Verbatim: Three Boys Porter. One of very-few good things about Christchurch, these guys make a lovely few brews, and the porter is an especially good way to end your evening.
Afterthoughts, October 2010: Firstly, I can’t believe I actually drank something else after the Skull Splitter. No wonder I didn’t actually write anything down for this one. I probably couldn’t. Secondly, damn the lighting in this pub used to be a lot uglier (he writes, as he sits at the bar after work and tinkers with his webthing).
But thirdly, the Porter Flood. The text on the label reads, in part:
Such was the popularity of porter in old England that legend has it townsfolk drowned when vats at a local brewery burst, flooding the streets.

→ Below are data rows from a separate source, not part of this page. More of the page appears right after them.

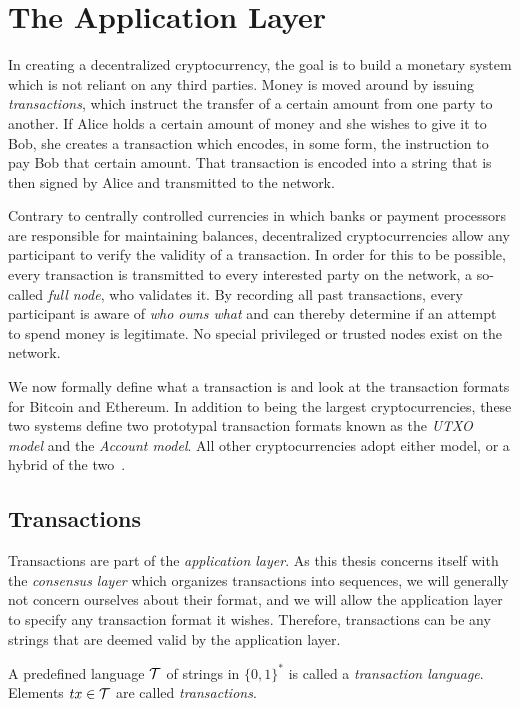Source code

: \section{The Application Layer}
In creating a decentralized cryptocurrency, the goal is to build a monetary
system which is not reliant on any third parties.
Money is moved around by issuing \emph{transactions}, which instruct the
transfer of a certain amount from one party to another. If Alice holds a
certain amount of money and she wishes to give it to Bob, she creates a
transaction which encodes, in some form, the instruction to pay Bob that certain
amount. That transaction is encoded into a string that is then signed by Alice
and transmitted to the network.

Contrary to centrally controlled currencies in which banks or payment processors
are responsible for maintaining balances, decentralized cryptocurrencies allow
any participant to verify the validity of a transaction. In order for this to be
possible, every transaction is transmitted to every interested party on the
network, a so-called \emph{full node}, who validates it. By recording all past
transactions, every participant is aware of \emph{who owns what} and can thereby
determine if an attempt to spend money is legitimate. No special privileged or
trusted nodes exist on the network.

We now formally define what a transaction is and look at the transaction formats
for Bitcoin and Ethereum. In addition to being the largest cryptocurrencies,
these two systems define two prototypal transaction formats known as the
\emph{UTXO model} and the \emph{Account model}. All other cryptocurrencies adopt
either model, or a hybrid of the two~\cite{chimeric}.

\subsection{Transactions}
Transactions are part of the
\emph{application layer}. As this thesis concerns
itself with the \emph{consensus layer} which organizes transactions into
sequences, we will generally not concern ourselves about their format, and we
will allow the application layer to specify any transaction format it wishes.
Therefore, transactions can be any strings that are deemed valid by the
application layer.

\begin{definition}[Transaction]
  A predefined language $\mathcal{T}$ of strings in $\{0, 1\}^*$ is called
  a \emph{transaction language}. Elements $tx \in \mathcal{T}$ are called
  \emph{transactions}.
\end{definition}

Which always struck me as tosh. (And there is a lot of nonsense, in the historical ‘legends’ surrounding beer and brewing; we’ll get to a lot of those, eventually.) But I was delighted to discover that I had under-estimated the weirdness of the world. The porter flood actually happened, just a bit more than 196 years ago in London, when the maturing tank (a behemoth of a thing, at several hundred thousand litres) burst at the Horse Shoe Brewery. The ensuing carnage claimed a few lives, and a few buildings. It must’ve been insane.
Since the anniversary (October 17) of the event happens to be so coincidentally close to the time when I’m writing this, a useful piece recently popped up in a local(ish) paper; it’s worth a read.
After-afterthoughts, still October, still 2010: I’ve stumbled upon an excellent beer blog, Zythophile, and found that the writer there has very nicely covered the story of the Flood, in a book of his and a follow-up posting. Even more worth a read.